=== Task requirements ===
All lines of the data shown below should be output exactly as they stand.

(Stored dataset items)
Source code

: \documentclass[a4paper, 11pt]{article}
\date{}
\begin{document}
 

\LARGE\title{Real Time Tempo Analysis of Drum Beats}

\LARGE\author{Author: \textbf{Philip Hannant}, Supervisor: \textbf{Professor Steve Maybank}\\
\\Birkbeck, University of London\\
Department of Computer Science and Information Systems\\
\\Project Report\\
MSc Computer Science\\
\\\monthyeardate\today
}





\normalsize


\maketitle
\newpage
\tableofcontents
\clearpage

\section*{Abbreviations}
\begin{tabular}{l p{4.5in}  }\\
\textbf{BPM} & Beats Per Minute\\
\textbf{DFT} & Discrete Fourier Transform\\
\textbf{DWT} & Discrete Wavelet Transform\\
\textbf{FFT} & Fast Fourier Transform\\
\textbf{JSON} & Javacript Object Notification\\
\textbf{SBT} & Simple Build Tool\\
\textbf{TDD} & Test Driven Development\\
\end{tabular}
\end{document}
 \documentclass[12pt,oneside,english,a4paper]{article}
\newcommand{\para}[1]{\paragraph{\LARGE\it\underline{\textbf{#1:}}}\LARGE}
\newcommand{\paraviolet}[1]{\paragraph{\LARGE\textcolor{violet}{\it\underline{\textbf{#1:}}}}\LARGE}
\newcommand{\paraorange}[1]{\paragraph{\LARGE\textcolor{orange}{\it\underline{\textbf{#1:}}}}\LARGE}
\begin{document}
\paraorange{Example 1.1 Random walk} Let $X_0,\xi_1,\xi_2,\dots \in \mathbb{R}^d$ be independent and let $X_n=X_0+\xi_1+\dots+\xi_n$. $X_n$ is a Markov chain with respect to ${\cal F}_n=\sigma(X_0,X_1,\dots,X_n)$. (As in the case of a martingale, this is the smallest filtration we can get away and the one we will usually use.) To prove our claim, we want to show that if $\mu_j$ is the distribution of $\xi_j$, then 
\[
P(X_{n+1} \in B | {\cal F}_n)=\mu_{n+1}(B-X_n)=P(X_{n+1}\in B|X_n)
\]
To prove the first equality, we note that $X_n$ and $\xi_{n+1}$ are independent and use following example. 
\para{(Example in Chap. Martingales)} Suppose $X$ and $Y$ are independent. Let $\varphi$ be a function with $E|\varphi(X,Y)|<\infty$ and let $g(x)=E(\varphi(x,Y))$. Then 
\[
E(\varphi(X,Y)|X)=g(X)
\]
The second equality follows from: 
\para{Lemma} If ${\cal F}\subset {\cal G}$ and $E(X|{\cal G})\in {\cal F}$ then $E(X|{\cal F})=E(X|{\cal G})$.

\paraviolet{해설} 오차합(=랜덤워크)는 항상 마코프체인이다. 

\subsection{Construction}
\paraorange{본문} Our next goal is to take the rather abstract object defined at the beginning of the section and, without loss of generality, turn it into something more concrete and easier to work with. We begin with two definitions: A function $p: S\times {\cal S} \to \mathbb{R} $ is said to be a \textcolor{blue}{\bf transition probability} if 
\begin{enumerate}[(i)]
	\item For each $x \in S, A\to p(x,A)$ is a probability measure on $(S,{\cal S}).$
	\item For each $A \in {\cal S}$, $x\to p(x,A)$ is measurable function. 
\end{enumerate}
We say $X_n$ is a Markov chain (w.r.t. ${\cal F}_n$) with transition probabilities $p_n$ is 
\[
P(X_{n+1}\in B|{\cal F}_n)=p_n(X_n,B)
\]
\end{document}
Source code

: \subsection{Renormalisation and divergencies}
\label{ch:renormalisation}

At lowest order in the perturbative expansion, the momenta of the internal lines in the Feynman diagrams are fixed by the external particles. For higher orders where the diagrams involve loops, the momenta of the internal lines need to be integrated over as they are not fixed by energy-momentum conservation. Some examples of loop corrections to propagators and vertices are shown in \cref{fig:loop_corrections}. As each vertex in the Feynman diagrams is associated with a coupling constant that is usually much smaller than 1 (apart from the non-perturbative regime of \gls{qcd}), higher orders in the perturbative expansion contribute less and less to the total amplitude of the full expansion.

=== Result of this exercise ===
Source code

: \documentclass[a4paper, 11pt]{article}
\date{}
\begin{document}
 

\LARGE\title{Real Time Tempo Analysis of Drum Beats}

\LARGE\author{Author: \textbf{Philip Hannant}, Supervisor: \textbf{Professor Steve Maybank}\\
\\Birkbeck, University of London\\
Department of Computer Science and Information Systems\\
\\Project Report\\
MSc Computer Science\\
\\\monthyeardate\today
}





\normalsize


\maketitle
\newpage
\tableofcontents
\clearpage

\section*{Abbreviations}
\begin{tabular}{l p{4.5in}  }\\
\textbf{BPM} & Beats Per Minute\\
\textbf{DFT} & Discrete Fourier Transform\\
\textbf{DWT} & Discrete Wavelet Transform\\
\textbf{FFT} & Fast Fourier Transform\\
\textbf{JSON} & Javacript Object Notification\\
\textbf{SBT} & Simple Build Tool\\
\textbf{TDD} & Test Driven Development\\
\end{tabular}
\end{document}
 \documentclass[12pt,oneside,english,a4paper]{article}
\newcommand{\para}[1]{\paragraph{\LARGE\it\underline{\textbf{#1:}}}\LARGE}
\newcommand{\paraviolet}[1]{\paragraph{\LARGE\textcolor{violet}{\it\underline{\textbf{#1:}}}}\LARGE}
\newcommand{\paraorange}[1]{\paragraph{\LARGE\textcolor{orange}{\it\underline{\textbf{#1:}}}}\LARGE}
\begin{document}
\paraorange{Example 1.1 Random walk} Let $X_0,\xi_1,\xi_2,\dots \in \mathbb{R}^d$ be independent and let $X_n=X_0+\xi_1+\dots+\xi_n$. $X_n$ is a Markov chain with respect to ${\cal F}_n=\sigma(X_0,X_1,\dots,X_n)$. (As in the case of a martingale, this is the smallest filtration we can get away and the one we will usually use.) To prove our claim, we want to show that if $\mu_j$ is the distribution of $\xi_j$, then 
\[
P(X_{n+1} \in B | {\cal F}_n)=\mu_{n+1}(B-X_n)=P(X_{n+1}\in B|X_n)
\]
To prove the first equality, we note that $X_n$ and $\xi_{n+1}$ are independent and use following example. 
\para{(Example in Chap. Martingales)} Suppose $X$ and $Y$ are independent. Let $\varphi$ be a function with $E|\varphi(X,Y)|<\infty$ and let $g(x)=E(\varphi(x,Y))$. Then 
\[
E(\varphi(X,Y)|X)=g(X)
\]
The second equality follows from: 
\para{Lemma} If ${\cal F}\subset {\cal G}$ and $E(X|{\cal G})\in {\cal F}$ then $E(X|{\cal F})=E(X|{\cal G})$.

\paraviolet{해설} 오차합(=랜덤워크)는 항상 마코프체인이다. 

\subsection{Construction}
\paraorange{본문} Our next goal is to take the rather abstract object defined at the beginning of the section and, without loss of generality, turn it into something more concrete and easier to work with. We begin with two definitions: A function $p: S\times {\cal S} \to \mathbb{R} $ is said to be a \textcolor{blue}{\bf transition probability} if 
\begin{enumerate}[(i)]
	\item For each $x \in S, A\to p(x,A)$ is a probability measure on $(S,{\cal S}).$
	\item For each $A \in {\cal S}$, $x\to p(x,A)$ is measurable function. 
\end{enumerate}
We say $X_n$ is a Markov chain (w.r.t. ${\cal F}_n$) with transition probabilities $p_n$ is 
\[
P(X_{n+1}\in B|{\cal F}_n)=p_n(X_n,B)
\]
\end{document}
Source code

: \subsection{Renormalisation and divergencies}
\label{ch:renormalisation}

At lowest order in the perturbative expansion, the momenta of the internal lines in the Feynman diagrams are fixed by the external particles. For higher orders where the diagrams involve loops, the momenta of the internal lines need to be integrated over as they are not fixed by energy-momentum conservation. Some examples of loop corrections to propagators and vertices are shown in \cref{fig:loop_corrections}. As each vertex in the Feynman diagrams is associated with a coupling constant that is usually much smaller than 1 (apart from the non-perturbative regime of \gls{qcd}), higher orders in the perturbative expansion contribute less and less to the total amplitude of the full expansion.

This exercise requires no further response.